In the last two articles, the focus has been to measure the generalization performance of Reinforcement learning agents using Gym Retro and Procgen environments.
Both these environments used 2-D environments and were limited to the first player arcade gaming experience. However, procgen is procedurally generated but it still has the limitations of 2-D and hardly requires high-level planning, vision, and control.
Recognizing these limitations, various game-based AI environments have been proposed for training RL agents for robust generalization.
Environment Overview – Obstacle Tower
VizDoom is one such prominent framework, While it features a first-person perspective and complex gameplay, the age of the game means that the graphics are relatively primitive. Furthermore, the only kind of randomization is in enemy movement and item spawning, as the level topologies are fixed.
The Obstacle Tower is a procedurally generated environment consisting of multiple floors to be solved by a learning agent. It is designed to test the learning agent’s abilities in computer vision, locomotion skills, high-level planning, and generalization. It combines platforming-style gameplay with puzzles, planning problems, and critically, increases in difficulty as the agent progresses.
Within each floor, the goal of the agent is to arrive at the set of stairs leading to the next level of the tower. These floors are composed of multiple rooms, each of which can contain their own unique challenges. Furthermore, each floor contains a number of procedurally generated elements, such as visual appearance, puzzle configuration, and floor layout. This ensures that in order for an agent to be successful at the Obstacle Tower task, they must be able to generalize to new and unseen combinations of conditions.

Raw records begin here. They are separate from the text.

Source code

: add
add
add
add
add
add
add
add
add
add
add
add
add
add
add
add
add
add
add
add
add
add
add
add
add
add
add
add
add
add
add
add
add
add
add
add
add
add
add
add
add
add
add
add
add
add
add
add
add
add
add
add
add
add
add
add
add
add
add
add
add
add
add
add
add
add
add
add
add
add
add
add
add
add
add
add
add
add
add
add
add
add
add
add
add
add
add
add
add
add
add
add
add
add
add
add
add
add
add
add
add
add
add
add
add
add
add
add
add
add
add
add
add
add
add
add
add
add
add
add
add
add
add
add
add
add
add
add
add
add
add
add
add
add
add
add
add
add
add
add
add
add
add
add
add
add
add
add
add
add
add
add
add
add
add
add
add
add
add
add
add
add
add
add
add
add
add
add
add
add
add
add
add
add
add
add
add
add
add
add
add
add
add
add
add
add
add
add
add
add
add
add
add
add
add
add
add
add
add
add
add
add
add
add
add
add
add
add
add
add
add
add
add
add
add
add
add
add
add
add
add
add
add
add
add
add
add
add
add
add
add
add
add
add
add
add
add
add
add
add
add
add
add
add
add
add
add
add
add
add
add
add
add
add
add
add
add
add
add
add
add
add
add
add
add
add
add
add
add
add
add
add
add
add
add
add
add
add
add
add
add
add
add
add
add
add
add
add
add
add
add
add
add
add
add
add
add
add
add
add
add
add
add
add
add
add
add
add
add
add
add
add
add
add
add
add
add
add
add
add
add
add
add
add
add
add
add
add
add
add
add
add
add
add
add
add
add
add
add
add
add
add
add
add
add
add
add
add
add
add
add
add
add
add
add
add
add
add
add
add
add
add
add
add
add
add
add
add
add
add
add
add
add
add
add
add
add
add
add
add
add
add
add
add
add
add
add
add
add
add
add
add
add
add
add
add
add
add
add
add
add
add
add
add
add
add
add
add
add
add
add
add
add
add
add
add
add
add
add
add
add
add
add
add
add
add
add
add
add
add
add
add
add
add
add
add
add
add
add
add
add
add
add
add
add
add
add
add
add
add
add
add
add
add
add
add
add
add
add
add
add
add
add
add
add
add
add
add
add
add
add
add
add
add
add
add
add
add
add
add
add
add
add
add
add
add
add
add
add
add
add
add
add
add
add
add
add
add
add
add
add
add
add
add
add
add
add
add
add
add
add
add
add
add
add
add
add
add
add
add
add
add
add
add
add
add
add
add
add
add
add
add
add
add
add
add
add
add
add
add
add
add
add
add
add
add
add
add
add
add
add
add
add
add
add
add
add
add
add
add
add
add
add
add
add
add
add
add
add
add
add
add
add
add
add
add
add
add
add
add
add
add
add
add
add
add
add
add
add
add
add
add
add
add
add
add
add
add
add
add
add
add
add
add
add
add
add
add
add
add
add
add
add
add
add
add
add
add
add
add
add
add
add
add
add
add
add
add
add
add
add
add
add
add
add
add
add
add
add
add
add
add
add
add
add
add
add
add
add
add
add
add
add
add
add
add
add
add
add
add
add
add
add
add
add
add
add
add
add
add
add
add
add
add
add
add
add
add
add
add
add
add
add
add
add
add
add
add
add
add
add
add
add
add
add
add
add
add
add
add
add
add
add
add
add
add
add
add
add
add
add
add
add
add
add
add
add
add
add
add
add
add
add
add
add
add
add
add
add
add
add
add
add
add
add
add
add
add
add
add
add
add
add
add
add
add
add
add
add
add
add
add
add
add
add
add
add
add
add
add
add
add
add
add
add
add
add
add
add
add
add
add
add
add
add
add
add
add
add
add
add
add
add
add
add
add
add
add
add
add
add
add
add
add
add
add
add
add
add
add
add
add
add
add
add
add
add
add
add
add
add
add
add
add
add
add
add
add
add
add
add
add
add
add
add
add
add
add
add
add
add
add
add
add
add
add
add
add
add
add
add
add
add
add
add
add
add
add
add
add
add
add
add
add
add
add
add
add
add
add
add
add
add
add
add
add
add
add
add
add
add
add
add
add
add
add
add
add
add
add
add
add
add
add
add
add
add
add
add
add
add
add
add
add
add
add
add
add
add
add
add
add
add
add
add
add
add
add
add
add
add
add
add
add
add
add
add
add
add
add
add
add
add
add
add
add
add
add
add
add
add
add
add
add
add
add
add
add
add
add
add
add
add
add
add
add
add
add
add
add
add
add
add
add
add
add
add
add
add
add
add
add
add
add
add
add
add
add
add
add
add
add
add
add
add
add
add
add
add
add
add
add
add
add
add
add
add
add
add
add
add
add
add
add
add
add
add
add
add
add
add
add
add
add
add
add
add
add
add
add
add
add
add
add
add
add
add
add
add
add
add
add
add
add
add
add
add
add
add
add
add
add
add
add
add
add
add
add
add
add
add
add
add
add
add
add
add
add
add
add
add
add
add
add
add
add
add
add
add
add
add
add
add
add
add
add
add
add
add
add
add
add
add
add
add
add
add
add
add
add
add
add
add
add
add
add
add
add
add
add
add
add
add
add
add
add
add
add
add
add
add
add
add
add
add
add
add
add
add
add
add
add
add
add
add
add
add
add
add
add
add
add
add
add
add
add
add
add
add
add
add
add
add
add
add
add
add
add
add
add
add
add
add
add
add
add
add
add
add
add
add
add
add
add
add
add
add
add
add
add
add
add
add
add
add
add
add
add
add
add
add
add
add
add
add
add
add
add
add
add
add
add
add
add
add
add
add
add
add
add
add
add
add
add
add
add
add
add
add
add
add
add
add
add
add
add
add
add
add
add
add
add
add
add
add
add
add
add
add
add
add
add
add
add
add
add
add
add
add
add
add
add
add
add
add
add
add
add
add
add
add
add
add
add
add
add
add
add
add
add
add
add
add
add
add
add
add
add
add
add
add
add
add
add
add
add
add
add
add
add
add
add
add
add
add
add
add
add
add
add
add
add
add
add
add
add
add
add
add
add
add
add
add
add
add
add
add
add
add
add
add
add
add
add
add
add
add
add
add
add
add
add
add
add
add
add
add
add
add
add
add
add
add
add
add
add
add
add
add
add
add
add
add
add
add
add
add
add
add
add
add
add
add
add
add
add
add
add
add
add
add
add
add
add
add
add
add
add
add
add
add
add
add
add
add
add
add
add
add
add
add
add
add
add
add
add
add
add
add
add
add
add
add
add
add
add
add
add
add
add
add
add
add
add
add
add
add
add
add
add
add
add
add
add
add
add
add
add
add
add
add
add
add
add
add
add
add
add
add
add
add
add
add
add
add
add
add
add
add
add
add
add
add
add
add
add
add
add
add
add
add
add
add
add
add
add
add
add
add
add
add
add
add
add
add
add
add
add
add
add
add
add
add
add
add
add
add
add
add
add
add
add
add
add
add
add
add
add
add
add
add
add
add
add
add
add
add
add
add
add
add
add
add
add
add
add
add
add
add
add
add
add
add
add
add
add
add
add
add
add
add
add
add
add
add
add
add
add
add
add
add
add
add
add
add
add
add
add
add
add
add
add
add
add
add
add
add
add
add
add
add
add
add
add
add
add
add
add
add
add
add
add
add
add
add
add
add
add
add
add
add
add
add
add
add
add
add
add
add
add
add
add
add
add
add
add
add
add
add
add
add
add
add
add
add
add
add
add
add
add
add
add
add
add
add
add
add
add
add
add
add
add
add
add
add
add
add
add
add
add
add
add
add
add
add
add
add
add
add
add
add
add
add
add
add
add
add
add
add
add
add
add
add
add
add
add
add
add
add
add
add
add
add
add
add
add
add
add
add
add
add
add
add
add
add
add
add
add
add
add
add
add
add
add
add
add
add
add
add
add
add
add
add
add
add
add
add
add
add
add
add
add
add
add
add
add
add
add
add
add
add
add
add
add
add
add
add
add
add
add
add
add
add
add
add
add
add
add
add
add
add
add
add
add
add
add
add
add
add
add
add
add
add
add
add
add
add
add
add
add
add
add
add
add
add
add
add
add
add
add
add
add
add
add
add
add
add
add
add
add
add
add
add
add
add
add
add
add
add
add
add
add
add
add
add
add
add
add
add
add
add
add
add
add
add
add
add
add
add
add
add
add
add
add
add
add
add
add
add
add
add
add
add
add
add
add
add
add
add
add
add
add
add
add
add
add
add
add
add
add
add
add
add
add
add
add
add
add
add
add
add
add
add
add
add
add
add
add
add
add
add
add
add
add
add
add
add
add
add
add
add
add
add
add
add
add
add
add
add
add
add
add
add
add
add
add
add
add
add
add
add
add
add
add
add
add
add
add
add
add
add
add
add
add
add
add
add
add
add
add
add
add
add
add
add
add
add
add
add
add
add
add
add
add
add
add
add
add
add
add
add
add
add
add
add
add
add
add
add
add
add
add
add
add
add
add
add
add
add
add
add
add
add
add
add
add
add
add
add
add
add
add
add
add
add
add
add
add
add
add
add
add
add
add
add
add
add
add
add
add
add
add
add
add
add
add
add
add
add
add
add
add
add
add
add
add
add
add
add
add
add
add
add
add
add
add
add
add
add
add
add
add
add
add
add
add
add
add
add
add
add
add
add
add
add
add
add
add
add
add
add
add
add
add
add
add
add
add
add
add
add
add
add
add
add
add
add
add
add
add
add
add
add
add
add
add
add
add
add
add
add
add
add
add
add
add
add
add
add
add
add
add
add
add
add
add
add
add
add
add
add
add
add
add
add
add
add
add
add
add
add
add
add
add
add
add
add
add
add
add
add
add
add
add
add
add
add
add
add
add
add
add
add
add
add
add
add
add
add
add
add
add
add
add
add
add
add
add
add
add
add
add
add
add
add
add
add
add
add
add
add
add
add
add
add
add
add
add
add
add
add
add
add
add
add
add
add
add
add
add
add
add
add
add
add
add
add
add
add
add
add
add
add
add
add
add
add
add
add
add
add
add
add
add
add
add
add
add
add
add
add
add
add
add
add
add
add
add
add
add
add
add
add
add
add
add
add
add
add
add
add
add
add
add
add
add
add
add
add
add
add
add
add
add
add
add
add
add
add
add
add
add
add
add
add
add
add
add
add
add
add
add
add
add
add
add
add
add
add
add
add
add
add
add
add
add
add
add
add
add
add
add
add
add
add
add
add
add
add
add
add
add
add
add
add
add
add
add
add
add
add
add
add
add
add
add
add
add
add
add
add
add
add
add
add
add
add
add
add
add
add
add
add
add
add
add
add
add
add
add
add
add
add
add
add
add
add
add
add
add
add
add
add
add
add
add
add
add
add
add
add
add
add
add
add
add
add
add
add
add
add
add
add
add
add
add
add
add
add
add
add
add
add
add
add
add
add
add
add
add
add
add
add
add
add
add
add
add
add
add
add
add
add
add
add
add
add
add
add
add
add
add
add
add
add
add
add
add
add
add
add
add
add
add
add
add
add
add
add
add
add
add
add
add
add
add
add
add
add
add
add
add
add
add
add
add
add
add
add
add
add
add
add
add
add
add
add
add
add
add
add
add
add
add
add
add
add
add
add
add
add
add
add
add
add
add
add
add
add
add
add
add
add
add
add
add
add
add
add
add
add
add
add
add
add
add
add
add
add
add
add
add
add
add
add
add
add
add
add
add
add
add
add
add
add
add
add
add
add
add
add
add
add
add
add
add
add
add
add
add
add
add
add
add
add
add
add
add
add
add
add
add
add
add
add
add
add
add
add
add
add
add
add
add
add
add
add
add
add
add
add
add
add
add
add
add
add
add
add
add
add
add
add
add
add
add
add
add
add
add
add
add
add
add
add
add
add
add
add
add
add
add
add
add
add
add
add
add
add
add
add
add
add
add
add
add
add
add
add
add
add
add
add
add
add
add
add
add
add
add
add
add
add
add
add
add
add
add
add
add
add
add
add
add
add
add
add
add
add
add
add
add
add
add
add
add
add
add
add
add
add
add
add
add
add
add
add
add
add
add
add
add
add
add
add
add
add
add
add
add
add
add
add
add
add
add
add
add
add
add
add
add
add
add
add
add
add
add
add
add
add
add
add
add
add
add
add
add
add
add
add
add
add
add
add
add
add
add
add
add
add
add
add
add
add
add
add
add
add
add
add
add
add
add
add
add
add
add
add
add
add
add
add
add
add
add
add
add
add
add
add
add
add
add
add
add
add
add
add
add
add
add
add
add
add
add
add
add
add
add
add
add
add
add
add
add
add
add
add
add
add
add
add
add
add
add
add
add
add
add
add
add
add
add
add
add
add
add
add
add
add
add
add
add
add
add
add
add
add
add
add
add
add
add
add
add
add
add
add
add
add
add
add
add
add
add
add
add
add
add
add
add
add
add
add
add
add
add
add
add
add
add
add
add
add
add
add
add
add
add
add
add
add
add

Different floors in Obstacle Tower,
Some of the features offered by Obstacle Tower are as follows
- High Visual Fidelity – The environment is rendered in 3D using real-time lighting and shadows, along with much more detailed textures.
- Procedurally Generated Visuals – There are multiple levels of variation in the environment, including the textures, lighting conditions, and object geometry.
- Physics Driven Interactions – The movement of objects within the environment is controlled using a real-time 3-D physics system.
Obstacle Tower has been specifically designed to measure the generalization of RL agents trained using the pixel-to-control approach.
Let’s understand the various environments specifications cited from the paper presented at AAAI conference.
- Dynamic Episodes – There are close to 100 floors, each consisting of two rooms. Each room has a puzzle to solve, obstacles to evade and key to unlock the door. The episodes terminate when the agent collides with an enemy or reaches the top of the floor.
- Observation Space – The observation space consists of two types of information, the first one being a 164×164 RGB array and the second one being a vector of non-visual information.
- Action Space – The environment provides multi-discrete action space which means it consists of a smaller set of discrete actions. The action space can also be flattened to use a single action.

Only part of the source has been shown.